Dazzled, she will have fought against a fleet of golden fish traps swarming out from the motherships. Perplexed, she will have recorded the erratic behavior of all instruments, the simultaneous presence of same indiscernible hostile objects at different points, the inexplicable drift of the Lighthouse at the time of retreat.

Ardent, she will have taken unheard-of decisions against the advice of her General Staff: she will order the drone satellites exploded and all non-vital circuits cut. And she will take emergency manual control.

Inspired and unpredictable, she will have escaped the pirates and yet not have escaped them. She will try to explain this perplexing situation: Who, in her dream, was urging her to give up command? Was it the Chief Medical Officer? Was it the Executive Officer?
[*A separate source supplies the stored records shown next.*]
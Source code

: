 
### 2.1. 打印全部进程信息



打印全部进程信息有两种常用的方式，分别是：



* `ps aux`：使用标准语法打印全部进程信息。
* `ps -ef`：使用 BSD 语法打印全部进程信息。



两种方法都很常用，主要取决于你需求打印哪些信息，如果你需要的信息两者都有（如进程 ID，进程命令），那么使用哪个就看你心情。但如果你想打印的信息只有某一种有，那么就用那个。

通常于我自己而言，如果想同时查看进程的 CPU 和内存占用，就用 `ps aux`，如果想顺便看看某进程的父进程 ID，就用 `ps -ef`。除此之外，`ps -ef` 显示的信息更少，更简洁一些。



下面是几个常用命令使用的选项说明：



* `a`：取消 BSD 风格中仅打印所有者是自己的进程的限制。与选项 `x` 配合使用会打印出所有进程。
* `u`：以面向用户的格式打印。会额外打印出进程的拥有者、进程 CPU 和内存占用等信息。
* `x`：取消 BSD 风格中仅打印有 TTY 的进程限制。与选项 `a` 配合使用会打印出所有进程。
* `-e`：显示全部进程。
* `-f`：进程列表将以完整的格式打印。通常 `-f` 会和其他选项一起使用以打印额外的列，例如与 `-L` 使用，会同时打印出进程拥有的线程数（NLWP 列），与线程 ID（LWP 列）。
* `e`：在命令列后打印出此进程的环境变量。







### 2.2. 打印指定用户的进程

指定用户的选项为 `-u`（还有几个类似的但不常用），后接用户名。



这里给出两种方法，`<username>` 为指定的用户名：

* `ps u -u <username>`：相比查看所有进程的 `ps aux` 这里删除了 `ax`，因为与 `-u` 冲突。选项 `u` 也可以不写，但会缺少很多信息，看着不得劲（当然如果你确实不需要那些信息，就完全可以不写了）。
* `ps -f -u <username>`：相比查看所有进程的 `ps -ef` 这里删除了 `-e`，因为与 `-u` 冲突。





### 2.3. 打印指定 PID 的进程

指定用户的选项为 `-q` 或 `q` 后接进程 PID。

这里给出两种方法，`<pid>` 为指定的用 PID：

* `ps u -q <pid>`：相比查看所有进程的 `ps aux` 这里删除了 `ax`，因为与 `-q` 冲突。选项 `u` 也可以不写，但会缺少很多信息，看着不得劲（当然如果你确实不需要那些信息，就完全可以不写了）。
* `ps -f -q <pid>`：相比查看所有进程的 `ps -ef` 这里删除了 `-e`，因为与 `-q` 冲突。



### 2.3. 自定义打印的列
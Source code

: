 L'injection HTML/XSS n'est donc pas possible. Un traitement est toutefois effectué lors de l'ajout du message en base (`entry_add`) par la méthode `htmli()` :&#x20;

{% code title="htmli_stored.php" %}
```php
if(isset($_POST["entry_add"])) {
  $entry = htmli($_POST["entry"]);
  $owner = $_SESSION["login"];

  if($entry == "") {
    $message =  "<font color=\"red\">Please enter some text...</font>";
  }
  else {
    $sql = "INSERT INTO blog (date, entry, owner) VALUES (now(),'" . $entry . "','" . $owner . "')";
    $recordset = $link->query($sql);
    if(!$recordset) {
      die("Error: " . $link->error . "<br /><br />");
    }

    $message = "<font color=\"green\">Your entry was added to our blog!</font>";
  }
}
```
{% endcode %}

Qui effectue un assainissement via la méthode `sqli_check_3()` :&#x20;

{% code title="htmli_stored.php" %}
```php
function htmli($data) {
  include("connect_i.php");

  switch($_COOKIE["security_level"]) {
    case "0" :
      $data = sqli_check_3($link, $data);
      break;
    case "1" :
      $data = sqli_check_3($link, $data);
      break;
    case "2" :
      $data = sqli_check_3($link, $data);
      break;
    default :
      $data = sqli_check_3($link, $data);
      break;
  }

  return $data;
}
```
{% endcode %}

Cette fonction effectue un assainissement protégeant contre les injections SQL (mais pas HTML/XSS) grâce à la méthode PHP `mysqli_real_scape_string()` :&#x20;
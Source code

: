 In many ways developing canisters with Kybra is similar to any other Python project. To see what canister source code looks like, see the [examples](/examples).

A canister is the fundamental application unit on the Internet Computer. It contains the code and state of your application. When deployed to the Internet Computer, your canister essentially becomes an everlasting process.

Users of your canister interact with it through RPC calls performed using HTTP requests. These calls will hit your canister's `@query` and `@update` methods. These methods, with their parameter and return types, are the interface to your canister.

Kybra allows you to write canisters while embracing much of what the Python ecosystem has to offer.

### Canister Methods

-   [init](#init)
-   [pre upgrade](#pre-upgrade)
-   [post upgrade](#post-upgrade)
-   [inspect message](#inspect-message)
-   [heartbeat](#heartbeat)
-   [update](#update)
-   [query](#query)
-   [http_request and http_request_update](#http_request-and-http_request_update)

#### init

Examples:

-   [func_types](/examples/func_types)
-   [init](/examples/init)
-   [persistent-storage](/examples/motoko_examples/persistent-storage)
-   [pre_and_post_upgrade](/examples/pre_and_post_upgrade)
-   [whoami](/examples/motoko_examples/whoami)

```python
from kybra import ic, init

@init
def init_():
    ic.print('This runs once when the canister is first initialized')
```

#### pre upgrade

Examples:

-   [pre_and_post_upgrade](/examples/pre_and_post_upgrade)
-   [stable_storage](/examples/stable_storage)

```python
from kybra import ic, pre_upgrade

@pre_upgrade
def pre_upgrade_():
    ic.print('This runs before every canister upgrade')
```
What were her parents doing in the scene? Was Dr. Weenie present?

Diana walks, and the Lighthouse picks up speed. She ties up her hair and comes down to the amber shadows of the patio to address the subjects of the experiment. But the picture of the fish trap has captured the core of her mind. Must her mind have a core? The full organic multiplicity of her mental universe seems to have ordered itself around this golden, so mysteriously meaningful spaceship.

How can I be present to what I am doing? the prudent captain asks herself. Shouldn’t I hand over command right now? And why does she feel so lonely when she turns her thoughts away from the fish trap? The message from the Chief Medical Officer takes lesser priority.

“Shipmates!” she shouts at last, addressing the restless company that the nurses are containing with great difficulty. “I am here to salute your bravery and to guide you. For you are pioneers! History shall remember you forever as the very first human minds to open up in space, and I have the honor to be your captain.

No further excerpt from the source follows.